Il titolo è anche un gioco di specchi: si può leggere come “Sei perfetto”, allusione alla somiglianza divina dell’essere umano, fatto — secondo la tradizione — a immagine di Dio. Un invito, forse, a riscoprire nel frammento la traccia di un’armonia nascosta.
Ogni articolo della rubrica ospita progressivamente sei pensieri. Sei come unità compiuta, come sequenza che diventa ciclo. Quando l’articolo si completa, ne nasce uno nuovo. E ogni nuovo inizio si pone in cima alla serie, come il primo passo di un nuovo viaggio. L’intero progetto si dispiega così in una serie aperta di cerchi perfetti, ognuno con il proprio tema originario e la propria traiettoria di senso.
Questo non è un esercizio funzionale. Come scrive Balzani:
“Questa rubrica non vuole esprimere direttamente una funzionalità, ce n’è già troppa in giro, ma cercherà di rendere più spessa quella sottile membrana che rende vitale ogni rappresentazione.”
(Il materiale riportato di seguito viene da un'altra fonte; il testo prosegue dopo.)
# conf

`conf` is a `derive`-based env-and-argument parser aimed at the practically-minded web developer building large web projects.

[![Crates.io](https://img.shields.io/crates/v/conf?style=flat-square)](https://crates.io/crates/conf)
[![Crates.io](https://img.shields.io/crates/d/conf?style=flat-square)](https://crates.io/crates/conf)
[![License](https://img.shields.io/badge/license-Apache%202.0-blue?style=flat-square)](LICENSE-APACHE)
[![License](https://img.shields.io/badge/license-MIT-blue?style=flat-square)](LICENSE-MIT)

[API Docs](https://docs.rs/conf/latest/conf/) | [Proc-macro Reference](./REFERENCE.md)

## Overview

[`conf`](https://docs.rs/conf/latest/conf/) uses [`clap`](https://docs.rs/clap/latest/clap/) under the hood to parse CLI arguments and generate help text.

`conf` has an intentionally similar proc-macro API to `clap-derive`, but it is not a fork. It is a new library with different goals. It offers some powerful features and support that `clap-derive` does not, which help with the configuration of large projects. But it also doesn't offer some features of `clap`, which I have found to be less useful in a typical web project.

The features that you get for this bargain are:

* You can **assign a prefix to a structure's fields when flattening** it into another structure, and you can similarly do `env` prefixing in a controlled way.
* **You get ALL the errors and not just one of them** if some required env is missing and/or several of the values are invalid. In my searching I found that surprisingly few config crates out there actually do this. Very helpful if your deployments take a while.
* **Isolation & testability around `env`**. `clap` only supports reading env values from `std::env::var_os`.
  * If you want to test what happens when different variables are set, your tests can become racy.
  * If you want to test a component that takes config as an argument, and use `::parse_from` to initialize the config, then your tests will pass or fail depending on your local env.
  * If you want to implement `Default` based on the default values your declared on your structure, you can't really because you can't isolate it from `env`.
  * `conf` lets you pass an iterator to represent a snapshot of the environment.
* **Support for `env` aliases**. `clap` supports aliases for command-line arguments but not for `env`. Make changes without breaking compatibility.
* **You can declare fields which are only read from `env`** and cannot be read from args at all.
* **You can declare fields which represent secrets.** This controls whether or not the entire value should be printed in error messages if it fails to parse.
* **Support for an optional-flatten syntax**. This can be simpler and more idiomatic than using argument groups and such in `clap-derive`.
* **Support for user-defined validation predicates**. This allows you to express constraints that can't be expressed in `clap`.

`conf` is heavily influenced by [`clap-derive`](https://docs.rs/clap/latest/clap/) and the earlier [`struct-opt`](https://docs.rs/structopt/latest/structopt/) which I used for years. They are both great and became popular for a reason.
In un’epoca dominata dalla logotecnica – come l’ha definita Françoise Choay – il pensiero tecnico rischia di diventare arido, sterile. Al contrario, “Perfetto Sei” si nutre di contaminazioni: tra parola e immagine, tra letteratura e architettura, tra spiritualità e concretezza, tra emozione e riflessione.
L’ecfrasi – quella figura retorica che trasforma l’immagine in parola – diventa qui metodo e pretesto: ogni testo parte da uno scatto fotografico, da un’opera d’arte, da un frammento letterario o da un’esperienza vissuta, per poi aprirsi in un flusso di senso che chi legge può percorrere in silenzio, in ascolto.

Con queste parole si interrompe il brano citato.